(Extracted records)
* * * *
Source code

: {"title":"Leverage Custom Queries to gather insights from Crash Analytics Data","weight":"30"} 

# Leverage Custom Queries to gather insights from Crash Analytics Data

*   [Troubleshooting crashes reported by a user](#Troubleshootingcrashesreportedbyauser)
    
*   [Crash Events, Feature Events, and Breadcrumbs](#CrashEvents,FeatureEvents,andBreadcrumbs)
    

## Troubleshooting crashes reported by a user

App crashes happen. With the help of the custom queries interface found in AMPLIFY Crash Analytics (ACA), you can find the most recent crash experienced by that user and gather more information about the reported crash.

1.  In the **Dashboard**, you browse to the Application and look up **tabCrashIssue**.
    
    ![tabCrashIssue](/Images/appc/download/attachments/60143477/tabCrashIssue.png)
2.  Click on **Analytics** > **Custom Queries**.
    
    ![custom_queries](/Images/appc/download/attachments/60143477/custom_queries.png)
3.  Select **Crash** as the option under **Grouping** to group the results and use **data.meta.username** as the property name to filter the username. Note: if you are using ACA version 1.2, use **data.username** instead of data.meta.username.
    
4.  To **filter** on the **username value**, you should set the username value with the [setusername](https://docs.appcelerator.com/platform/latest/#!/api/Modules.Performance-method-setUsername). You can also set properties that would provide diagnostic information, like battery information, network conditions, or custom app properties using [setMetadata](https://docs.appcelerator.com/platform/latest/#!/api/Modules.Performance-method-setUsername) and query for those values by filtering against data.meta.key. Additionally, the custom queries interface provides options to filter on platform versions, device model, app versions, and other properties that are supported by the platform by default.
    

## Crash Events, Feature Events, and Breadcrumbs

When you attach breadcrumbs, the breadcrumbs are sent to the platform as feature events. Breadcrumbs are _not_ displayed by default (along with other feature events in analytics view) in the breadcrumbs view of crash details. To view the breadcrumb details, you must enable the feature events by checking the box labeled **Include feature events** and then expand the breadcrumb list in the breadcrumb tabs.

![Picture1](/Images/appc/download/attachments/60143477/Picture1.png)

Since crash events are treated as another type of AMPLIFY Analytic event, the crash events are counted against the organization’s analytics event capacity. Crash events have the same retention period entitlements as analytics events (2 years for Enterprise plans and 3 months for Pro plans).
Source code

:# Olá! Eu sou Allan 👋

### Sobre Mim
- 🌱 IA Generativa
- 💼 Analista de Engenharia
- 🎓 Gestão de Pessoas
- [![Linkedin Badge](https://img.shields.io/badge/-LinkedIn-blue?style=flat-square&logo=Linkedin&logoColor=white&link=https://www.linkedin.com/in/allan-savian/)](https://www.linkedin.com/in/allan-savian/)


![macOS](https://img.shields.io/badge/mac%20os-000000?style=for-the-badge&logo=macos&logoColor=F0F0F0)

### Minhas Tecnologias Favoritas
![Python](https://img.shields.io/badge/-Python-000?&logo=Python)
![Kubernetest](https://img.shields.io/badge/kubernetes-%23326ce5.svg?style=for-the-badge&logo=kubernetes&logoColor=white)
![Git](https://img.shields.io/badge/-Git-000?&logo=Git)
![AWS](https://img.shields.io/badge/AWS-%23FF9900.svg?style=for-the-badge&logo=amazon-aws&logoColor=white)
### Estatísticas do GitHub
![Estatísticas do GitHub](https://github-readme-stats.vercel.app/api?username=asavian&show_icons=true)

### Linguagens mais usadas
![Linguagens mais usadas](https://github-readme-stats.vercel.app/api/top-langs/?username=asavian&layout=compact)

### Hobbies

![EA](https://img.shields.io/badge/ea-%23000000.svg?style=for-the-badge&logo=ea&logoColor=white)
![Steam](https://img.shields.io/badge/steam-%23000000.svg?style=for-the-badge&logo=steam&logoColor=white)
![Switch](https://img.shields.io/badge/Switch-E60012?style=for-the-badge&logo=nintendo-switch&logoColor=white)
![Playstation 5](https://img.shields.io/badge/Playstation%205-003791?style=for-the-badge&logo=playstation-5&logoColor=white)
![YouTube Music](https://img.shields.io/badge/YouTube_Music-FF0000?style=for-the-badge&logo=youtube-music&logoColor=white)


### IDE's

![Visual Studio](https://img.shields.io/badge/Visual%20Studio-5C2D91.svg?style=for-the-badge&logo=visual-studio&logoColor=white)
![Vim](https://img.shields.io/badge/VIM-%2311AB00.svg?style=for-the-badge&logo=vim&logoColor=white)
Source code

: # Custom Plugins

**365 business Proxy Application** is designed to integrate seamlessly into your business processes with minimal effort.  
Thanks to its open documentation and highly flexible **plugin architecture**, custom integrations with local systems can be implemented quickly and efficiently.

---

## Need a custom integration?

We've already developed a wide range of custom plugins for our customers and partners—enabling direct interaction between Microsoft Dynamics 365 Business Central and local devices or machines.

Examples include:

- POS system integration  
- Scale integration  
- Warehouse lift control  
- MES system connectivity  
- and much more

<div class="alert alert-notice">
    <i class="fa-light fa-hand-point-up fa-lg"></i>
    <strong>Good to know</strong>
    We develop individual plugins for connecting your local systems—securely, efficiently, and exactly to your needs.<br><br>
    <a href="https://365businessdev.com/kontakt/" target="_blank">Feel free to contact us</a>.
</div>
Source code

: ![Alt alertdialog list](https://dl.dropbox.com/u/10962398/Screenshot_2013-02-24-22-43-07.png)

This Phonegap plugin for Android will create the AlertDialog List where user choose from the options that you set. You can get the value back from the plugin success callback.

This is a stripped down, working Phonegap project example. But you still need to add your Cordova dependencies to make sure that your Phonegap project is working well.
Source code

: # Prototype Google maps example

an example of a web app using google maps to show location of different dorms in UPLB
* * * *
◆ **Description of the task**
If a line in the data above contains "Leverage", return that line.

◆ **Task answer**
: {"title":"Leverage Custom Queries to gather insights from Crash Analytics Data","weight":"30"} 
# Leverage Custom Queries to gather insights from Crash Analytics Data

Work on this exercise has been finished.